Azalea PonticaYellow Azalea
- Class and Order
- Pentandria Monogynia
- Generic Character
- Cor. campanulata. Stamina receptaculo inserta. Caps. 2-5 locularis polysperma.
- Specific Character and Synonyms
- AZALEA pontica foliis nitidis lanceolatis, utrinque glabris, racemis terminalibus. Linn. Sp. Pl. App. p. 1669. Pall. Fl. Ross. t. 69. p. 51.
Descr. Shrub from two to three feet or more in height, the thickest part of the stem not exceeding the size of the little finger, covered with a smooth brown bark, irregularly branched; Flowers appearing before the leaves are fully expanded, and produced in umbels at the extremities of the branches, from eight to twelve or more in an umbel, of a fine yellow colour and agreeable fragrance; each blossom is about the size of that of the horse-chestnut, and as some of them are produced much earlier than others, the plant of course continues a considerable time in bloom, standing on short peduncles; Calyx very short, viscous, and irregularly divided, most commonly into five ovato-lanceolate segments; Corolla, tube cylindrical, viscous, grooved, brim divided into five segments, undulated and somewhat wrinkled, ovate, pointed, three turning upwards, two downwards, of the three uppermost segments the middle one more intensely yellow than the others and inclining to orange, with which it is sometimes spotted; Stamina usually five, yellow, projecting beyond the corolla, and turning upwards near their extremities; Antheræ orange-coloured; Pollen whitish and thready; Germen somewhat conical, evidently hairy, and somewhat angular; Style yellowish, filiform, projecting beyond the stamina, and turning upwards; Stigma forming a round green head.
The figure and description here given were taken from a plant which flowered by means of artificial heat, in the spring of 1798, at Mr. Watson's, Nurseryman, Islington, and which had been introduced the same year, by Mr. Anthony Hove, of Warsaw.

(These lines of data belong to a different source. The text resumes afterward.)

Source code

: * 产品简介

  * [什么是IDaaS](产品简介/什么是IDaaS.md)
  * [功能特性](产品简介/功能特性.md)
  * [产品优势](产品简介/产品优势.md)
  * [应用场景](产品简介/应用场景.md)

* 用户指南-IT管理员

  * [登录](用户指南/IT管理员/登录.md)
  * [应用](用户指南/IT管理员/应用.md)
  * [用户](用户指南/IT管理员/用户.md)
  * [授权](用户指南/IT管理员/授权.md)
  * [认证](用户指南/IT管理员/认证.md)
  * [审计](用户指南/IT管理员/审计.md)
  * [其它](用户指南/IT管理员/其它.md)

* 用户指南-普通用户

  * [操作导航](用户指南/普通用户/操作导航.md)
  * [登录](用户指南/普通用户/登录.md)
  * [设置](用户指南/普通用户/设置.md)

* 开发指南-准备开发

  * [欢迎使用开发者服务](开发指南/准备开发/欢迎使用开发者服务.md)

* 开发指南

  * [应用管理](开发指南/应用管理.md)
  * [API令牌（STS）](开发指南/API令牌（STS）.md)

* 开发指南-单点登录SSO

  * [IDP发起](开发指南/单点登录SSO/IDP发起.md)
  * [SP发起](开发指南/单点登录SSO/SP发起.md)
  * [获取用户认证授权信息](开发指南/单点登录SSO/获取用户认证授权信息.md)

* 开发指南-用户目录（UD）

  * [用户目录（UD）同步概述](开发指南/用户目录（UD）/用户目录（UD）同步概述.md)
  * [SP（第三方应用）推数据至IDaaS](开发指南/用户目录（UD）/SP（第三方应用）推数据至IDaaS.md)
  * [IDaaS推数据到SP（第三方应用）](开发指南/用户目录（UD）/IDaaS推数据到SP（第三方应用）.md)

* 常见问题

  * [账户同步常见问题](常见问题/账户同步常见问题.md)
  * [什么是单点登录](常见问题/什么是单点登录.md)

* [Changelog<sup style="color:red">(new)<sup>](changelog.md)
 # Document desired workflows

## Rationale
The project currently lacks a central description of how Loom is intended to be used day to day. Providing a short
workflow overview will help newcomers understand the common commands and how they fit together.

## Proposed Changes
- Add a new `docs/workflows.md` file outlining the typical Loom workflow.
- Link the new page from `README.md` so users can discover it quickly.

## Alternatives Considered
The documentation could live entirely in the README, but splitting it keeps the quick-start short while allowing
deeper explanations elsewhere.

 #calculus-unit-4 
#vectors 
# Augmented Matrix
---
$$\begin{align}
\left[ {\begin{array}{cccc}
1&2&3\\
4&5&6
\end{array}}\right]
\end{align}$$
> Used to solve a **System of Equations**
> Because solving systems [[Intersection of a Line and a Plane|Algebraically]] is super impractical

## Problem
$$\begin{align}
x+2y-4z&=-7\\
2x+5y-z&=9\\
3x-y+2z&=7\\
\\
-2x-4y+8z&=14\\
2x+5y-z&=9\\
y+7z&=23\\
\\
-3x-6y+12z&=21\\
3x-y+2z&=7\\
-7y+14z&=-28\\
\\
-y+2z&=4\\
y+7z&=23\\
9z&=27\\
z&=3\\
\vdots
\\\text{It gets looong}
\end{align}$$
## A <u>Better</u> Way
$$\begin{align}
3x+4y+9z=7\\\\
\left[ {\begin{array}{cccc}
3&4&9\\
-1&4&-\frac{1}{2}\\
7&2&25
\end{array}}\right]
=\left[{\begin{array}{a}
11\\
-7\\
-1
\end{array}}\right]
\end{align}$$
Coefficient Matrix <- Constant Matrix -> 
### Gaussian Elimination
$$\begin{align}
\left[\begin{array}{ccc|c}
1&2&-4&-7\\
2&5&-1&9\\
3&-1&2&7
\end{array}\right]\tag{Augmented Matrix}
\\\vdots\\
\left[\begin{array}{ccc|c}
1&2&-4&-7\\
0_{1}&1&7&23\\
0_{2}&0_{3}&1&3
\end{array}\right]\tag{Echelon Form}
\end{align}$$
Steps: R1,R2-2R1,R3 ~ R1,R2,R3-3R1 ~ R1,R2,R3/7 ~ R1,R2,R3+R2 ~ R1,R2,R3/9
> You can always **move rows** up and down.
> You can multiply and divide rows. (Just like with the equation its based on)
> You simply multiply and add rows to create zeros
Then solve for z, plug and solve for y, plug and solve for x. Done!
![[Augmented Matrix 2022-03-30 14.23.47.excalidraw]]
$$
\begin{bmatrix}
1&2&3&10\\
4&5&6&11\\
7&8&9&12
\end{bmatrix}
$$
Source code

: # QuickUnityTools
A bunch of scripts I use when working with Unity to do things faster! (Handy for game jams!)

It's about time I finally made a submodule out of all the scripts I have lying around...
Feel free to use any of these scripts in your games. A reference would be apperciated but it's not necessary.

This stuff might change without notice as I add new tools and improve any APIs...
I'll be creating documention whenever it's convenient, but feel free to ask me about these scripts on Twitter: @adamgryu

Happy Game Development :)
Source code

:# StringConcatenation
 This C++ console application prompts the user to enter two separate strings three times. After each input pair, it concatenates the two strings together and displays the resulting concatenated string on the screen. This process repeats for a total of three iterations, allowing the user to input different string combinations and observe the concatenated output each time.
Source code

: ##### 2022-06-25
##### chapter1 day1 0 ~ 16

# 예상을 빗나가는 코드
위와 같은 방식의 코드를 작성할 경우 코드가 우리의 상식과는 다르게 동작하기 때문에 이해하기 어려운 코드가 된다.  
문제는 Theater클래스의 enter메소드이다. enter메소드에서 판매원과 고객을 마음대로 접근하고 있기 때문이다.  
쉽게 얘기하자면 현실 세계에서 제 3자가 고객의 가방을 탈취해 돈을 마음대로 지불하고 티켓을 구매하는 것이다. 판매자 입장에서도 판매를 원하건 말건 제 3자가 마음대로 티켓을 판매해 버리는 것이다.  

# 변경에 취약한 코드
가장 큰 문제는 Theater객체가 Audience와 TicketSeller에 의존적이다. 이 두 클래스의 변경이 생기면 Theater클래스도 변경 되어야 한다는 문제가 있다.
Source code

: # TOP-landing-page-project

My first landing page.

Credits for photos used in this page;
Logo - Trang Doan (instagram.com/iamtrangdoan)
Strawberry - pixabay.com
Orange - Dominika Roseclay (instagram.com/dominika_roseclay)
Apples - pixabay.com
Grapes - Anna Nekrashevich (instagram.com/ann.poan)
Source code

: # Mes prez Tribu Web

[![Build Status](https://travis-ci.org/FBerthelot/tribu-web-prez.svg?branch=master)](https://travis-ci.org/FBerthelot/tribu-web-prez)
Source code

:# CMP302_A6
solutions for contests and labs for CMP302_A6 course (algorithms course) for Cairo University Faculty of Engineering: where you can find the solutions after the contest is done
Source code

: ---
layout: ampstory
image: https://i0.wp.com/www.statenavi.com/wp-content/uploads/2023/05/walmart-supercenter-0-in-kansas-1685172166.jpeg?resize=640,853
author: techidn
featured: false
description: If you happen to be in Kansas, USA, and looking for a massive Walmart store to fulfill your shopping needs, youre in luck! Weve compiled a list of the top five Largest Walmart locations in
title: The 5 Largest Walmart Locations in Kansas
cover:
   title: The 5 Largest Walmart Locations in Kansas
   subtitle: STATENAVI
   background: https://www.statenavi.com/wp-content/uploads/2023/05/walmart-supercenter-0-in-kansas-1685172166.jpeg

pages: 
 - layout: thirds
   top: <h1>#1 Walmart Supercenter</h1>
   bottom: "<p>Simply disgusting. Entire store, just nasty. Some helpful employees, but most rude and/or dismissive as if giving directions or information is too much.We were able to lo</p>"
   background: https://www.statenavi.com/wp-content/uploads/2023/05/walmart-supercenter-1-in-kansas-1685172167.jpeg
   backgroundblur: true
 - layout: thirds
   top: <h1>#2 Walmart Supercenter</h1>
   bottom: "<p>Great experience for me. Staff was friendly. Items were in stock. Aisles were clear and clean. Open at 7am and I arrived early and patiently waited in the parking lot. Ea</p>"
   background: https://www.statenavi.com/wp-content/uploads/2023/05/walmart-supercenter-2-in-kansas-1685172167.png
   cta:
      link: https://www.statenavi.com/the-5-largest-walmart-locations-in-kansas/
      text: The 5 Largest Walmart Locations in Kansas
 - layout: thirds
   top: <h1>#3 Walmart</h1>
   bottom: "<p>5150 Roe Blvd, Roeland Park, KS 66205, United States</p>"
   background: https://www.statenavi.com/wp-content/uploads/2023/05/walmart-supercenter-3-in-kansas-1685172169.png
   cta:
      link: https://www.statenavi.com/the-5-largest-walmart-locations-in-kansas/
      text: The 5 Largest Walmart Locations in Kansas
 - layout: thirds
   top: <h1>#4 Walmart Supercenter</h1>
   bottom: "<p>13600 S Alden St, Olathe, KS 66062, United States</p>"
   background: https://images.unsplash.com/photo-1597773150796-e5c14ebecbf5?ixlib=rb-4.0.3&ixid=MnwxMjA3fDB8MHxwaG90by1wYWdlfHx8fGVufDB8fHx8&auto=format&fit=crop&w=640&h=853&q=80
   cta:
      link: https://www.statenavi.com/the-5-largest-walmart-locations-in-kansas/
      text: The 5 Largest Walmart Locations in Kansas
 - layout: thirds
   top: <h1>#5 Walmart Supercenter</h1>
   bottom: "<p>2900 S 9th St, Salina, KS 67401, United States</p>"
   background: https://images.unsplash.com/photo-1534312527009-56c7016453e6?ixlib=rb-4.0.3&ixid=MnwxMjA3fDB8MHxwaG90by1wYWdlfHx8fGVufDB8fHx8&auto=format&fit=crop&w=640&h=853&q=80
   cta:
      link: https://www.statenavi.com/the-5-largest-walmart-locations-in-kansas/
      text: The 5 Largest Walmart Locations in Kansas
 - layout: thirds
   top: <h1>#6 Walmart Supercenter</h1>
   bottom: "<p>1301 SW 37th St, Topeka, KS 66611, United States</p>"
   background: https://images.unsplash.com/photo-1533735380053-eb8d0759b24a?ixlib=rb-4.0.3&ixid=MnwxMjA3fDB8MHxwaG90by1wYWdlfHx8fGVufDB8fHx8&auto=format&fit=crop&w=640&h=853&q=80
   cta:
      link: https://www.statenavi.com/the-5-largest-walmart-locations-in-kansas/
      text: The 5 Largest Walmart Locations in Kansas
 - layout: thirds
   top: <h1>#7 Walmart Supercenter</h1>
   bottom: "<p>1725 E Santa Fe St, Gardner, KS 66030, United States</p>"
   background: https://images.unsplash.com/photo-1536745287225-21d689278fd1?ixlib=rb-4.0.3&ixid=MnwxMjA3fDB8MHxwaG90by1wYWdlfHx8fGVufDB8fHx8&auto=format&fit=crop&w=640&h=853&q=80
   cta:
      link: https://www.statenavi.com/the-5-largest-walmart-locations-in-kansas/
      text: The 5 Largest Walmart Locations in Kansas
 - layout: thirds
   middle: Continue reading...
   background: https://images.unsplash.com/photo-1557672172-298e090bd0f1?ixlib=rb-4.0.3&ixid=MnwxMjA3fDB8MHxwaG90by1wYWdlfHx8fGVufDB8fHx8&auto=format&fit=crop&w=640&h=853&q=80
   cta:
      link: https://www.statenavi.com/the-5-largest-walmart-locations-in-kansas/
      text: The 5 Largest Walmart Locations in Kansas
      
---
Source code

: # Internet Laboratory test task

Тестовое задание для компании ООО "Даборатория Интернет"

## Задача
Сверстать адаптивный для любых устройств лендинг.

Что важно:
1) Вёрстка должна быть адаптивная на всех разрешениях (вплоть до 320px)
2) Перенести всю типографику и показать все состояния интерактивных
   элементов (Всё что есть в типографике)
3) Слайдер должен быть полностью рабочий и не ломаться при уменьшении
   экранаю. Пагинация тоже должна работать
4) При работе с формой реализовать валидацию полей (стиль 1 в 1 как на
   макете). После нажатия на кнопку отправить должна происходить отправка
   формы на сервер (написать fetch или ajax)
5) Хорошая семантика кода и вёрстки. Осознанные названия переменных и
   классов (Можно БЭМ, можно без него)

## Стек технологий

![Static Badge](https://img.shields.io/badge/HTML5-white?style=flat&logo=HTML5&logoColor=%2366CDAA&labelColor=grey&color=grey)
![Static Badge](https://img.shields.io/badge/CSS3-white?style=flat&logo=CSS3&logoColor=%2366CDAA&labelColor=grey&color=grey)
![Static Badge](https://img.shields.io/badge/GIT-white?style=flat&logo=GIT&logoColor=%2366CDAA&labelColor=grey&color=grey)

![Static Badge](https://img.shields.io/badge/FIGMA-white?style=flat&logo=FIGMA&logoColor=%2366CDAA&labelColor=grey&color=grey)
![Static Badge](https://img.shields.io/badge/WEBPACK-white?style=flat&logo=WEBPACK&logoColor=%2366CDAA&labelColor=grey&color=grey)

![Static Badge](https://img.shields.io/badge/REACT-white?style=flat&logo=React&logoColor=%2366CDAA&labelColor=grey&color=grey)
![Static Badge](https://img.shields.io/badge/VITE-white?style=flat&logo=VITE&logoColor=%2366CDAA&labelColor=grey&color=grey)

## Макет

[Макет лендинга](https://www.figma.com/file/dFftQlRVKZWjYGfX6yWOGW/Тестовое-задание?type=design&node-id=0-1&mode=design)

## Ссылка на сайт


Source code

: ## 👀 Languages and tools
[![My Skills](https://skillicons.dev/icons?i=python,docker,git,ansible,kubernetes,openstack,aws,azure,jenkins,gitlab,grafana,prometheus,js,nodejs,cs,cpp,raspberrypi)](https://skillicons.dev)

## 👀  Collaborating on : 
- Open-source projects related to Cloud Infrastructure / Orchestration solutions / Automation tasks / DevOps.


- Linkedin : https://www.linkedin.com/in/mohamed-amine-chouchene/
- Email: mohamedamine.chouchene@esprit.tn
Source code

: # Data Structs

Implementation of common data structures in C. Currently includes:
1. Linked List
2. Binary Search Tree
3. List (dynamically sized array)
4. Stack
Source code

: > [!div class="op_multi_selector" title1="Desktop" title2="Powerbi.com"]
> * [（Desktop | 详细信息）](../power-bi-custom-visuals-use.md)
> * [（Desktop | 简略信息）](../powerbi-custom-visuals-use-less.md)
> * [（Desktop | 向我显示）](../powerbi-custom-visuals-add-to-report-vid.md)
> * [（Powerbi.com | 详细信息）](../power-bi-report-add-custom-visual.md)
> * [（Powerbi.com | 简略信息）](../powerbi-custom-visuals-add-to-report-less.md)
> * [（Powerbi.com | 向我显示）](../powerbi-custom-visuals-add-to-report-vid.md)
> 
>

As an hardy ornamental shrub, it bids fair to prove an acquisition truly valuable, its flowers produced in the months of June and July, being highly ornamental as well as fragrant.
We have the best authority for regarding this plant as the Chamærhodendros Pontica of Tournefort, it agrees with his own specimens in Sir Joseph Banks's Herbarium, it accords also with his description, and figures, more especially of those flowers which are of their natural size; nor have we any doubts of its being the Azalea Pontica of Prof. Pallas, figured in the Flor. Rossica, since it corresponds generally with his description, though not in all points with his figure, which bears evident marks of inaccuracy, the stigma, for instance, is represented as trifid.
Tournefort found this plant on the eastern side of the Black Sea, Mr. Hove on the north side near Oczakow, and elsewhere; Professor Pallas on Mount Caucasus.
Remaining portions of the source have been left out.